WHAT IS NEEDED:
In the entries below, count each line holding the word "multiple". Answer with the total alone.
(THE INPUT begins)
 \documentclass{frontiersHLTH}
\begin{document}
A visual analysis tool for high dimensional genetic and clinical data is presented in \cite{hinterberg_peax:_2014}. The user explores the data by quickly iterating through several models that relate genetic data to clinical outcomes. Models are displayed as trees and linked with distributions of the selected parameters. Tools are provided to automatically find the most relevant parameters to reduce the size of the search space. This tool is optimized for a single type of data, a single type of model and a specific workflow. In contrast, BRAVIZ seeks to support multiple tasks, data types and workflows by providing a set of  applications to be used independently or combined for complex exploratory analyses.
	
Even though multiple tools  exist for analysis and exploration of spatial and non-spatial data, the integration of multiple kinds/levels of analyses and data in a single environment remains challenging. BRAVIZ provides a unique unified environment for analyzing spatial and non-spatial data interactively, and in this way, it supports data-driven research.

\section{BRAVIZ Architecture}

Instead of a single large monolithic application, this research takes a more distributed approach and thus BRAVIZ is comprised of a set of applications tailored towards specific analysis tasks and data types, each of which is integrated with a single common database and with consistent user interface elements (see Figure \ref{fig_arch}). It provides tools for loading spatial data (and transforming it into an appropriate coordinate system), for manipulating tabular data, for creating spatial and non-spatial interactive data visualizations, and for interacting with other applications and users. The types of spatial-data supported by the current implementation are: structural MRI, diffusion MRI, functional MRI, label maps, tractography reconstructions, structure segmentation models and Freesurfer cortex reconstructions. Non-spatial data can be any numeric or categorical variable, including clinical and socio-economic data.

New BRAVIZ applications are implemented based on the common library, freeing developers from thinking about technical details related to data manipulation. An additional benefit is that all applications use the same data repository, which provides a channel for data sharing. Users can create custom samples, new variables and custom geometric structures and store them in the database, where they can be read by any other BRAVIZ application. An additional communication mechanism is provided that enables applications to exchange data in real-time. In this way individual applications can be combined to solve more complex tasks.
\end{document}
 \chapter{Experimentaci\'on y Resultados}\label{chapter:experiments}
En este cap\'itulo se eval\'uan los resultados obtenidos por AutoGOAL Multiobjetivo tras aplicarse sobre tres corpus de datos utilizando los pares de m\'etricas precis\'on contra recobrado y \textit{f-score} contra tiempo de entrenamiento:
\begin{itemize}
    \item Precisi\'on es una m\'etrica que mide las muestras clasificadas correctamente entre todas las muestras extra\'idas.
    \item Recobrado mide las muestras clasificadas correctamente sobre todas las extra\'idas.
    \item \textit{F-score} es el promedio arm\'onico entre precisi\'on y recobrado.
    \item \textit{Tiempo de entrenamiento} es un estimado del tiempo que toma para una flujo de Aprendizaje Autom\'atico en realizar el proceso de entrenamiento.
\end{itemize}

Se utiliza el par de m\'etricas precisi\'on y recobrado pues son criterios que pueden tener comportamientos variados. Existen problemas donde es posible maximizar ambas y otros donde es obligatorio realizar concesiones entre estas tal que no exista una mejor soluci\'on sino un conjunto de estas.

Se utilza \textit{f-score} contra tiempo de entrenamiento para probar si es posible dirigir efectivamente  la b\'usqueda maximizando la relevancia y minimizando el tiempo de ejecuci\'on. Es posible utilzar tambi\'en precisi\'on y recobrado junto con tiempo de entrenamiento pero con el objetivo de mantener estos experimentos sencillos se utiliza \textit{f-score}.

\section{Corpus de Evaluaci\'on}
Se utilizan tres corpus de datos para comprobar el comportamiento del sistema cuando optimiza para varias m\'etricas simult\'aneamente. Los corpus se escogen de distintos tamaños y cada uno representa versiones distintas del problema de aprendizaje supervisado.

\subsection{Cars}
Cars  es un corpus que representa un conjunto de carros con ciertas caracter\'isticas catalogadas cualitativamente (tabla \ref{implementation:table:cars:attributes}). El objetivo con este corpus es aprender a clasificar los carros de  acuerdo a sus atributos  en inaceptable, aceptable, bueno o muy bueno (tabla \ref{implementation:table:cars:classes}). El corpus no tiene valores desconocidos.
(THE INPUT ends)
SOLUTION TO THE EXERCISE:
2